Dataset entries
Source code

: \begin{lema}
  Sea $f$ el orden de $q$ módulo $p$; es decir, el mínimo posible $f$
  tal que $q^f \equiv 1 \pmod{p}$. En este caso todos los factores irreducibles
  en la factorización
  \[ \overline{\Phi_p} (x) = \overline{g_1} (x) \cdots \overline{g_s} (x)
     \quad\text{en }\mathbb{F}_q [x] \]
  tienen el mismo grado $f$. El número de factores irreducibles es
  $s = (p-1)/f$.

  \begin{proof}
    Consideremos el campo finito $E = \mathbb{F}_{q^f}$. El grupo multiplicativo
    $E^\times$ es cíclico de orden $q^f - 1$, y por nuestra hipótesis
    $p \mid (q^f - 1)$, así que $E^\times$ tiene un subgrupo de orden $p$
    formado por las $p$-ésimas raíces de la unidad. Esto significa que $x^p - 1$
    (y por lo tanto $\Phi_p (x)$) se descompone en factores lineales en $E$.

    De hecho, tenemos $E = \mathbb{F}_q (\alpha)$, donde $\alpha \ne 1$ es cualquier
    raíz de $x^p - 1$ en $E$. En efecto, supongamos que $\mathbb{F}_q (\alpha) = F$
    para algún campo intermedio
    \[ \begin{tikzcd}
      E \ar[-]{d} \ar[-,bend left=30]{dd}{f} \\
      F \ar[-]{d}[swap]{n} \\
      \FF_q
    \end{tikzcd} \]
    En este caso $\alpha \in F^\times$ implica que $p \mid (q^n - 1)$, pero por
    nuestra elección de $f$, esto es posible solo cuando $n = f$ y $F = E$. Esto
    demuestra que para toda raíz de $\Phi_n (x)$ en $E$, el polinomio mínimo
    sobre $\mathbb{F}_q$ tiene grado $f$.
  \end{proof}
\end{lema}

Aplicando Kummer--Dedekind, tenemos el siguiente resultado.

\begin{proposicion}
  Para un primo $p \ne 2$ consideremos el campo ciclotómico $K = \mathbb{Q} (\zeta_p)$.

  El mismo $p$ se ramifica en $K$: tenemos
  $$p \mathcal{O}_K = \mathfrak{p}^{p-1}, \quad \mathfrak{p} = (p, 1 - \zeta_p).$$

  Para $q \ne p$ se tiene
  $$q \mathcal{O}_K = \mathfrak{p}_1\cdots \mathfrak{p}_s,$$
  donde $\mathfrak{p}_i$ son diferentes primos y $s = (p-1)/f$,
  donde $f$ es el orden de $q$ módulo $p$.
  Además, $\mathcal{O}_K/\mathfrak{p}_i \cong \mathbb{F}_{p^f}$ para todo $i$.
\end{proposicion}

- [Exercise prompt]
Your reply must be a faithful copy of each entry above.

- [Expected answer]
Source code

: \begin{lema}
  Sea $f$ el orden de $q$ módulo $p$; es decir, el mínimo posible $f$
  tal que $q^f \equiv 1 \pmod{p}$. En este caso todos los factores irreducibles
  en la factorización
  \[ \overline{\Phi_p} (x) = \overline{g_1} (x) \cdots \overline{g_s} (x)
     \quad\text{en }\mathbb{F}_q [x] \]
  tienen el mismo grado $f$. El número de factores irreducibles es
  $s = (p-1)/f$.

  \begin{proof}
    Consideremos el campo finito $E = \mathbb{F}_{q^f}$. El grupo multiplicativo
    $E^\times$ es cíclico de orden $q^f - 1$, y por nuestra hipótesis
    $p \mid (q^f - 1)$, así que $E^\times$ tiene un subgrupo de orden $p$
    formado por las $p$-ésimas raíces de la unidad. Esto significa que $x^p - 1$
    (y por lo tanto $\Phi_p (x)$) se descompone en factores lineales en $E$.

    De hecho, tenemos $E = \mathbb{F}_q (\alpha)$, donde $\alpha \ne 1$ es cualquier
    raíz de $x^p - 1$ en $E$. En efecto, supongamos que $\mathbb{F}_q (\alpha) = F$
    para algún campo intermedio
    \[ \begin{tikzcd}
      E \ar[-]{d} \ar[-,bend left=30]{dd}{f} \\
      F \ar[-]{d}[swap]{n} \\
      \FF_q
    \end{tikzcd} \]
    En este caso $\alpha \in F^\times$ implica que $p \mid (q^n - 1)$, pero por
    nuestra elección de $f$, esto es posible solo cuando $n = f$ y $F = E$. Esto
    demuestra que para toda raíz de $\Phi_n (x)$ en $E$, el polinomio mínimo
    sobre $\mathbb{F}_q$ tiene grado $f$.
  \end{proof}
\end{lema}

Aplicando Kummer--Dedekind, tenemos el siguiente resultado.

\begin{proposicion}
  Para un primo $p \ne 2$ consideremos el campo ciclotómico $K = \mathbb{Q} (\zeta_p)$.

  El mismo $p$ se ramifica en $K$: tenemos
  $$p \mathcal{O}_K = \mathfrak{p}^{p-1}, \quad \mathfrak{p} = (p, 1 - \zeta_p).$$

  Para $q \ne p$ se tiene
  $$q \mathcal{O}_K = \mathfrak{p}_1\cdots \mathfrak{p}_s,$$
  donde $\mathfrak{p}_i$ son diferentes primos y $s = (p-1)/f$,
  donde $f$ es el orden de $q$ módulo $p$.
  Además, $\mathcal{O}_K/\mathfrak{p}_i \cong \mathbb{F}_{p^f}$ para todo $i$.
\end{proposicion}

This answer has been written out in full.